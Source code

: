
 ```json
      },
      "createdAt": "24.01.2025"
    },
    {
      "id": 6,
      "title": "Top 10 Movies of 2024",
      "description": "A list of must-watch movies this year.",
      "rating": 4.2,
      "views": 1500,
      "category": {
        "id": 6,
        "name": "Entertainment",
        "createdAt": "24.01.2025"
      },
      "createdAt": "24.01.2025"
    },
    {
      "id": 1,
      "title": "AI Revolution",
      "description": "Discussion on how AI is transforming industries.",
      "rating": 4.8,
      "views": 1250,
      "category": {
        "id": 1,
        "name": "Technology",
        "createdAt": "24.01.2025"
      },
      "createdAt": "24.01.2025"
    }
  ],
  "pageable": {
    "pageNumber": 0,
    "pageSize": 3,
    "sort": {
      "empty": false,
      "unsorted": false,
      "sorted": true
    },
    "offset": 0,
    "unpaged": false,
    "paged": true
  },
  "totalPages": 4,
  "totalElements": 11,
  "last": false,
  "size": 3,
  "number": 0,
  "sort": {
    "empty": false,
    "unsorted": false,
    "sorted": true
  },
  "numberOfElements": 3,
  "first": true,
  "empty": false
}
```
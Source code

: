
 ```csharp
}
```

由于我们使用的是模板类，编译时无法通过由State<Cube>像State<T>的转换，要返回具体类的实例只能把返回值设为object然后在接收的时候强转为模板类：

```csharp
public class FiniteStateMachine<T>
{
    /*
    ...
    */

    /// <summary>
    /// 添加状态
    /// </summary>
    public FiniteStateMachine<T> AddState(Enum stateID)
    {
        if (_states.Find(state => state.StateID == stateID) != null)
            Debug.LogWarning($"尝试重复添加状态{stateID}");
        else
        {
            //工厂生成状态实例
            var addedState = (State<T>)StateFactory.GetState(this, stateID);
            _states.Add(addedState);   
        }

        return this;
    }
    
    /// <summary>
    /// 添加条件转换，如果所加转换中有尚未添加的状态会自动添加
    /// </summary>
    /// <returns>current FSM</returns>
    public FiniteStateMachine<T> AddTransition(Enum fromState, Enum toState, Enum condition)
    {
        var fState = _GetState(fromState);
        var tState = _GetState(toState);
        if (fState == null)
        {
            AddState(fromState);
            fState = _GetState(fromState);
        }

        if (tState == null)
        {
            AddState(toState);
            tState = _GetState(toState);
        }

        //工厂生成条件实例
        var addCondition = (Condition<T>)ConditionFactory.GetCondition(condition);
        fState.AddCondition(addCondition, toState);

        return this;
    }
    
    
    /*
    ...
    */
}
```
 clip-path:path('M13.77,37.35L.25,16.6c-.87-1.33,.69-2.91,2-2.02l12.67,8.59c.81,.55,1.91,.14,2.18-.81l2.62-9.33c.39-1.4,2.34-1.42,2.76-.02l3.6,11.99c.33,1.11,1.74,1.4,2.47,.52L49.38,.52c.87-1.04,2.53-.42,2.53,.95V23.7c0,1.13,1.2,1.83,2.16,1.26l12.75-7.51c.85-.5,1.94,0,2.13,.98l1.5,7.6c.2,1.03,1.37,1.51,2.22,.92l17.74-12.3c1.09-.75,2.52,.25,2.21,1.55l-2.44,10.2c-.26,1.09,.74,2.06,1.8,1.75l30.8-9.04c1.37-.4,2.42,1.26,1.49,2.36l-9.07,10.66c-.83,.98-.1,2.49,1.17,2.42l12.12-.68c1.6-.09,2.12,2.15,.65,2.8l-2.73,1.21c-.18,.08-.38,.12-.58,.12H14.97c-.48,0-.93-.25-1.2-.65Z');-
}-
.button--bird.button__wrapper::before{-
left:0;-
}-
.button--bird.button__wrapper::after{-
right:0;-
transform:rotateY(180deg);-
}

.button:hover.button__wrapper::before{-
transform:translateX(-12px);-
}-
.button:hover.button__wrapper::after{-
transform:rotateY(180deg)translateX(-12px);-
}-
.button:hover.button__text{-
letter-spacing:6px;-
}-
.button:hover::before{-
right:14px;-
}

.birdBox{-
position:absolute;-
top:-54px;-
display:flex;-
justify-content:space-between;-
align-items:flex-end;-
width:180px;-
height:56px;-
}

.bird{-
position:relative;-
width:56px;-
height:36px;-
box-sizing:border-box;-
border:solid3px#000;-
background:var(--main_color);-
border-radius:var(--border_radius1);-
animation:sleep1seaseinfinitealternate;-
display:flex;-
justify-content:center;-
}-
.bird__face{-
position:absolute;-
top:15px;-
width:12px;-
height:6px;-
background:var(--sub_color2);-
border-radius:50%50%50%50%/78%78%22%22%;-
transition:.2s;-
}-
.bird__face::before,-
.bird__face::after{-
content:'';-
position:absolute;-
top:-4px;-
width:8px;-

•••

* [Work order]
Look over the material above and show each line where "public" appears.

* [Answer to this exercise]
public class FiniteStateMachine<T>
    public FiniteStateMachine<T> AddState(Enum stateID)
    public FiniteStateMachine<T> AddTransition(Enum fromState, Enum toState, Enum condition)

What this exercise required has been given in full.